■ What you will do
Search the entries below for the line containing "요구 사항 검증 정의"; from there to the end, return every line exactly and add nothing.

■ Stored data
************

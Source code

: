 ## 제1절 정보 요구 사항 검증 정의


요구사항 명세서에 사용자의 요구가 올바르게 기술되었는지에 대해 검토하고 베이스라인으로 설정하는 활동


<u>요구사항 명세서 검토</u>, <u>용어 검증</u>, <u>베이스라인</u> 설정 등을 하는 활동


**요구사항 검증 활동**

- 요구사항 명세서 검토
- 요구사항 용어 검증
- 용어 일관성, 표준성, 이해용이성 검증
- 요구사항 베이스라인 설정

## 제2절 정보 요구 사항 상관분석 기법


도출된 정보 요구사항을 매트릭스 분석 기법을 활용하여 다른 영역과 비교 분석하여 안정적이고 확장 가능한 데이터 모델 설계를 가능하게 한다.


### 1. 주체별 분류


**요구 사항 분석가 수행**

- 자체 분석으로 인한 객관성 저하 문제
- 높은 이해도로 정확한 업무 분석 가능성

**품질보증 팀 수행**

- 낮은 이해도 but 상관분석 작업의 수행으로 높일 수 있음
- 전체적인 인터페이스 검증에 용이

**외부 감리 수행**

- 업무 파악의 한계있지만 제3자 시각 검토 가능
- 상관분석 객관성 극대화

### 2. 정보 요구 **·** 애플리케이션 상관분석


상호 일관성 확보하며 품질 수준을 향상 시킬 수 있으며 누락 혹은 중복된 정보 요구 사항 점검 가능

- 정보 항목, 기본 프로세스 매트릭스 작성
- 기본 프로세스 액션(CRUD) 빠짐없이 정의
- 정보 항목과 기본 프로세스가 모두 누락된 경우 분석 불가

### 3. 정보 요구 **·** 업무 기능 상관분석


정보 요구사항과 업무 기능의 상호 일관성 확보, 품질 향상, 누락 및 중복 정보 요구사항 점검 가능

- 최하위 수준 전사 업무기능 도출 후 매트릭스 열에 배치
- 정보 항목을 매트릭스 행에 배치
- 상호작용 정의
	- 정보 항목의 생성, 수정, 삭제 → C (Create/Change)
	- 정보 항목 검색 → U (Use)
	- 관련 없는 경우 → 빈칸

************

■ The completed task
: ## 제1절 정보 요구 사항 검증 정의


요구사항 명세서에 사용자의 요구가 올바르게 기술되었는지에 대해 검토하고 베이스라인으로 설정하는 활동


<u>요구사항 명세서 검토</u>, <u>용어 검증</u>, <u>베이스라인</u> 설정 등을 하는 활동


**요구사항 검증 활동**

- 요구사항 명세서 검토
- 요구사항 용어 검증
- 용어 일관성, 표준성, 이해용이성 검증
- 요구사항 베이스라인 설정

## 제2절 정보 요구 사항 상관분석 기법


도출된 정보 요구사항을 매트릭스 분석 기법을 활용하여 다른 영역과 비교 분석하여 안정적이고 확장 가능한 데이터 모델 설계를 가능하게 한다.


### 1. 주체별 분류


**요구 사항 분석가 수행**

- 자체 분석으로 인한 객관성 저하 문제
- 높은 이해도로 정확한 업무 분석 가능성

**품질보증 팀 수행**

- 낮은 이해도 but 상관분석 작업의 수행으로 높일 수 있음
- 전체적인 인터페이스 검증에 용이

**외부 감리 수행**

- 업무 파악의 한계있지만 제3자 시각 검토 가능
- 상관분석 객관성 극대화

### 2. 정보 요구 **·** 애플리케이션 상관분석


상호 일관성 확보하며 품질 수준을 향상 시킬 수 있으며 누락 혹은 중복된 정보 요구 사항 점검 가능

- 정보 항목, 기본 프로세스 매트릭스 작성
- 기본 프로세스 액션(CRUD) 빠짐없이 정의
- 정보 항목과 기본 프로세스가 모두 누락된 경우 분석 불가

### 3. 정보 요구 **·** 업무 기능 상관분석


정보 요구사항과 업무 기능의 상호 일관성 확보, 품질 향상, 누락 및 중복 정보 요구사항 점검 가능

- 최하위 수준 전사 업무기능 도출 후 매트릭스 열에 배치
- 정보 항목을 매트릭스 행에 배치
- 상호작용 정의
	- 정보 항목의 생성, 수정, 삭제 → C (Create/Change)
	- 정보 항목 검색 → U (Use)
	- 관련 없는 경우 → 빈칸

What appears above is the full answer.